** Opening PROVIDED INFORMATION block **
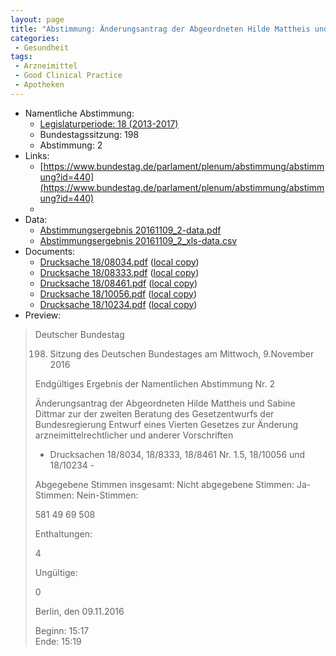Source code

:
 ```yaml
---
layout: page
title: "Abstimmung: Änderungsantrag der Abgeordneten Hilde Mattheis und Sabine Dittmar zur 4. Änderung arzneimittelrechtlicher und anderer Vorschriften"
categories:
 - Gesundheit
tags:
 - Arzneimittel
 - Good Clinical Practice
 - Apotheken
---
```


* Namentliche Abstimmung:
    * [Legislaturperiode: 18 (2013-2017)](https://de.wikipedia.org/wiki/18._Deutscher_Bundestag)
    * Bundestagssitzung: 198
    * Abstimmung: 2
* Links: 
    * [https://www.bundestag.de/parlament/plenum/abstimmung/abstimmung?id=440](https://www.bundestag.de/parlament/plenum/abstimmung/abstimmung?id=440)
    * 
* Data: 
    * [Abstimmungsergebnis 20161109_2-data.pdf](/res/abstimmungsliste/20161109_2-data.pdf)
    * [Abstimmungsergebnis 20161109_2_xls-data.csv](/res/abstimmungsliste/analyses/20161109_2_xls-data.csv)
* Documents: 
    * [Drucksache 18/08034.pdf](http://dip21.bundestag.de/dip21/btd/18/080/1808034.pdf) ([local copy](/res/abstimmungsdaten/018-198-02/1808034.pdf))
    * [Drucksache 18/08333.pdf](http://dip21.bundestag.de/dip21/btd/18/083/1808333.pdf) ([local copy](/res/abstimmungsdaten/018-198-02/1808333.pdf))
    * [Drucksache 18/08461.pdf](http://dip21.bundestag.de/dip21/btd/18/084/1808461.pdf) ([local copy](/res/abstimmungsdaten/018-198-02/1808461.pdf))
    * [Drucksache 18/10056.pdf](http://dip21.bundestag.de/dip21/btd/18/100/1810056.pdf) ([local copy](/res/abstimmungsdaten/018-198-02/1810056.pdf))
    * [Drucksache 18/10234.pdf](http://dip21.bundestag.de/dip21/btd/18/102/1810234.pdf) ([local copy](/res/abstimmungsdaten/018-198-02/1810234.pdf))
* Preview: 
> Deutscher Bundestag
> 
> 198. Sitzung des Deutschen Bundestages
> am Mittwoch, 9.November 2016
> 
> Endgültiges Ergebnis der Namentlichen Abstimmung Nr. 2
> 
> Änderungsantrag der Abgeordneten Hilde Mattheis und Sabine Dittmar
> zur der zweiten Beratung des Gesetzentwurfs der Bundesregierung
> Entwurf eines Vierten Gesetzes zur Änderung arzneimittelrechtlicher und anderer
> Vorschriften
> - Drucksachen 18/8034, 18/8333, 18/8461 Nr. 1.5, 18/10056 und 18/10234 -
> 
> Abgegebene Stimmen insgesamt:
> Nicht abgegebene Stimmen:
> Ja-Stimmen:
> Nein-Stimmen:
> 
> 581
> 49
> 69
> 508
> 
> Enthaltungen:
> 
> 4
> 
> Ungültige:
> 
> 0
> 
> Berlin, den 09.11.2016
> 
> Beginn: 15:17  
> Ende: 15:19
** Closing PROVIDED INFORMATION block **
ACTIVITY: Wherever a line of the records above contains the string "arzneimittelrechtlicher", copy that line out.

YOUR RESPONSE:
title: "Abstimmung: Änderungsantrag der Abgeordneten Hilde Mattheis und Sabine Dittmar zur 4. Änderung arzneimittelrechtlicher und anderer Vorschriften"
> Entwurf eines Vierten Gesetzes zur Änderung arzneimittelrechtlicher und anderer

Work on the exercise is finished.